What the task asks
In the data that follows, determine how many lines contain the word "tasks", and give only that number.

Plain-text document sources
====================
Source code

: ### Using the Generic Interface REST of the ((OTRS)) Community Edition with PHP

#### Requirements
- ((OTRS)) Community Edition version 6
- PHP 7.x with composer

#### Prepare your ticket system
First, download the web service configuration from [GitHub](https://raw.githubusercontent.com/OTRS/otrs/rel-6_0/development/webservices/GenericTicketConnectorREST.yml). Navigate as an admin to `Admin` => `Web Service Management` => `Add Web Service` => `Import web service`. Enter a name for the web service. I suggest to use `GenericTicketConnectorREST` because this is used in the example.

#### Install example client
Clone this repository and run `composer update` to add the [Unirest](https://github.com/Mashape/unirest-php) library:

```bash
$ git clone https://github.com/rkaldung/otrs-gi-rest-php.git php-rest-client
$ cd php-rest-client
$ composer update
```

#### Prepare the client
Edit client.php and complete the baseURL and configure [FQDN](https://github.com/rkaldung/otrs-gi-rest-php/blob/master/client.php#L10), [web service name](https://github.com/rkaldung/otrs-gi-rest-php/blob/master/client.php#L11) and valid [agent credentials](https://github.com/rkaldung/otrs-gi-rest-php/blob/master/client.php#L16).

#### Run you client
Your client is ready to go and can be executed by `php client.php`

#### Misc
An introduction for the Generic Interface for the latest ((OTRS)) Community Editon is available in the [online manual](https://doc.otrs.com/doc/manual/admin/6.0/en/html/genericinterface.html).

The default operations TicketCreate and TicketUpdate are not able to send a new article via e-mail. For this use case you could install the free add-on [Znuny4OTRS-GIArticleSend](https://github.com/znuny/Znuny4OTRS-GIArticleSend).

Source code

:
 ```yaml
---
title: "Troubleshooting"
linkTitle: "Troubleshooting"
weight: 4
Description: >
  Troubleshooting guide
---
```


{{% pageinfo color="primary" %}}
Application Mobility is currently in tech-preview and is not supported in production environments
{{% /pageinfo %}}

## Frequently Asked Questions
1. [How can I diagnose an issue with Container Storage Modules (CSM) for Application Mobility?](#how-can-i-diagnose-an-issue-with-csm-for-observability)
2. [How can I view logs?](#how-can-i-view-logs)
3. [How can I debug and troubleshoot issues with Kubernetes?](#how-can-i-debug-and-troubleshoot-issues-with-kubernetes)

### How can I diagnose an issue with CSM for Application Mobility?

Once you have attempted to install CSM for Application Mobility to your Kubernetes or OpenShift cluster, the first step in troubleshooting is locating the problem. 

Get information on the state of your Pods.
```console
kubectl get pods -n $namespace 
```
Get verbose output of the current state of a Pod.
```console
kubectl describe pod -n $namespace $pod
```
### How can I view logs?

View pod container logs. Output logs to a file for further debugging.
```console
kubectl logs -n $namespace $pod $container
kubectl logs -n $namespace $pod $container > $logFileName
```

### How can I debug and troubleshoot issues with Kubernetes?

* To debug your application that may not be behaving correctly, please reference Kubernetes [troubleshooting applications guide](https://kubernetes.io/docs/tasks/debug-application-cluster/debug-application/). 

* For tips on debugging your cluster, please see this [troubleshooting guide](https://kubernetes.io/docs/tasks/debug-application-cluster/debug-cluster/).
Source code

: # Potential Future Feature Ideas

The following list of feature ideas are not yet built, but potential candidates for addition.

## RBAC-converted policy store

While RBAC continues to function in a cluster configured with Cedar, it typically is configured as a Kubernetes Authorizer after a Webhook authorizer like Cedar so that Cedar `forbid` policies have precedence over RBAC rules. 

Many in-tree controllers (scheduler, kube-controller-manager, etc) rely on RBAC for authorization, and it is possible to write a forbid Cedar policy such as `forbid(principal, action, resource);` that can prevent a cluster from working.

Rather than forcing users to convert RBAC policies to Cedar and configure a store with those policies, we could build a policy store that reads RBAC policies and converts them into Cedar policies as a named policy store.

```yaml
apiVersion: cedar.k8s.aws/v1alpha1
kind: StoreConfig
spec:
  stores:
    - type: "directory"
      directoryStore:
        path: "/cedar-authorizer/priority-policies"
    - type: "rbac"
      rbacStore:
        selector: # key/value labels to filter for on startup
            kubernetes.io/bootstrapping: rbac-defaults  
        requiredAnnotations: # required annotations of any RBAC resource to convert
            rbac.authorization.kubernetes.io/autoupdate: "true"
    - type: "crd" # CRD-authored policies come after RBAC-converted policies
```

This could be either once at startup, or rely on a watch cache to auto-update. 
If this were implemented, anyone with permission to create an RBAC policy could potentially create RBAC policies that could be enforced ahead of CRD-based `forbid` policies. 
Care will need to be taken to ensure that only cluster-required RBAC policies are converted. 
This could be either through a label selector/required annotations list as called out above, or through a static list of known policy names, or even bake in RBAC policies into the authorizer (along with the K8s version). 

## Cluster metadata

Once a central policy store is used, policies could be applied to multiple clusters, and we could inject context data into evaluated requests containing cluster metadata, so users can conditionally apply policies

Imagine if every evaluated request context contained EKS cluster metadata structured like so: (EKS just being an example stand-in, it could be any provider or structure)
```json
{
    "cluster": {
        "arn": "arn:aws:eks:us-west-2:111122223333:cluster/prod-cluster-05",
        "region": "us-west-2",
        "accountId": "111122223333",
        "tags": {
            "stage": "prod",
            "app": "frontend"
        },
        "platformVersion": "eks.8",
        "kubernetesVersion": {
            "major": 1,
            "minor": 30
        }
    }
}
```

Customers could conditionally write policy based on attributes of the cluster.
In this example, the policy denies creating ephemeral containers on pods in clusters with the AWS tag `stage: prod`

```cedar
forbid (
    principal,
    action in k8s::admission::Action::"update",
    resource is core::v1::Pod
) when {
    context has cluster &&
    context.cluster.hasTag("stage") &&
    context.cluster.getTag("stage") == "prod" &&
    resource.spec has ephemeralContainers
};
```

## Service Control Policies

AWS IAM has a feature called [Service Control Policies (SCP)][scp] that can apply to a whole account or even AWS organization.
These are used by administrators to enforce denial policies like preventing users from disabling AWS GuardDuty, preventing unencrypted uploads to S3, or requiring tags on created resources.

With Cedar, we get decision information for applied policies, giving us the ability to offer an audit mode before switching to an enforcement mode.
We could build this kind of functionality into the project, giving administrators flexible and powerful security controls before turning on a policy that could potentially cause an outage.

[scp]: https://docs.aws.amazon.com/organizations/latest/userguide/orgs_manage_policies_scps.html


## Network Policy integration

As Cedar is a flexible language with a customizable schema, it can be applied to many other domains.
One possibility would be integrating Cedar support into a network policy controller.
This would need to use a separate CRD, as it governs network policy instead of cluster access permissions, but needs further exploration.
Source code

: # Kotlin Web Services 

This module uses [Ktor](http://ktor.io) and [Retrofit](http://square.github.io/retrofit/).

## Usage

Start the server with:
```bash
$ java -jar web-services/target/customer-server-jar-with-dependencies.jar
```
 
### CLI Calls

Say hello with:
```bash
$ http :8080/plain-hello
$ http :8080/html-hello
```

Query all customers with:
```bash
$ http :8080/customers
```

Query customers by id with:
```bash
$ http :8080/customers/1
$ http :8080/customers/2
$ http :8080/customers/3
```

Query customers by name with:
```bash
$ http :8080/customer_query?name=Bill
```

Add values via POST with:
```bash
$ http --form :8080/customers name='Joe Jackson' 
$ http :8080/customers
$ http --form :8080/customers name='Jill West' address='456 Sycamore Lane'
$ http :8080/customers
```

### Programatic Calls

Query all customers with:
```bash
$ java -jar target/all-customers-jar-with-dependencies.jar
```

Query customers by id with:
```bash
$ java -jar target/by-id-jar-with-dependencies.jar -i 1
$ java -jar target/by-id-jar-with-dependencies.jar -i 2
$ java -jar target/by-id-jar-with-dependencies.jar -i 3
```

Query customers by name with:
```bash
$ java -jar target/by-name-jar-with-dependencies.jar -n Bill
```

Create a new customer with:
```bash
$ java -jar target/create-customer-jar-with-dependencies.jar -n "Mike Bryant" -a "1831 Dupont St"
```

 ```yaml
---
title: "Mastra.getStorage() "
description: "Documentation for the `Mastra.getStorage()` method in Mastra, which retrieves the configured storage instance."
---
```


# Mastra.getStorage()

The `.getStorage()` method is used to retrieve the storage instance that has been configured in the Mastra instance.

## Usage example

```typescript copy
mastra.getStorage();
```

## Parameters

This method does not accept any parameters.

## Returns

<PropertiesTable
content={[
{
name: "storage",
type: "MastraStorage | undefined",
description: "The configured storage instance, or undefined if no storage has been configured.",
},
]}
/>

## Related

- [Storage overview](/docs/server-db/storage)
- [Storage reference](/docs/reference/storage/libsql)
====================
Response to the exercise
2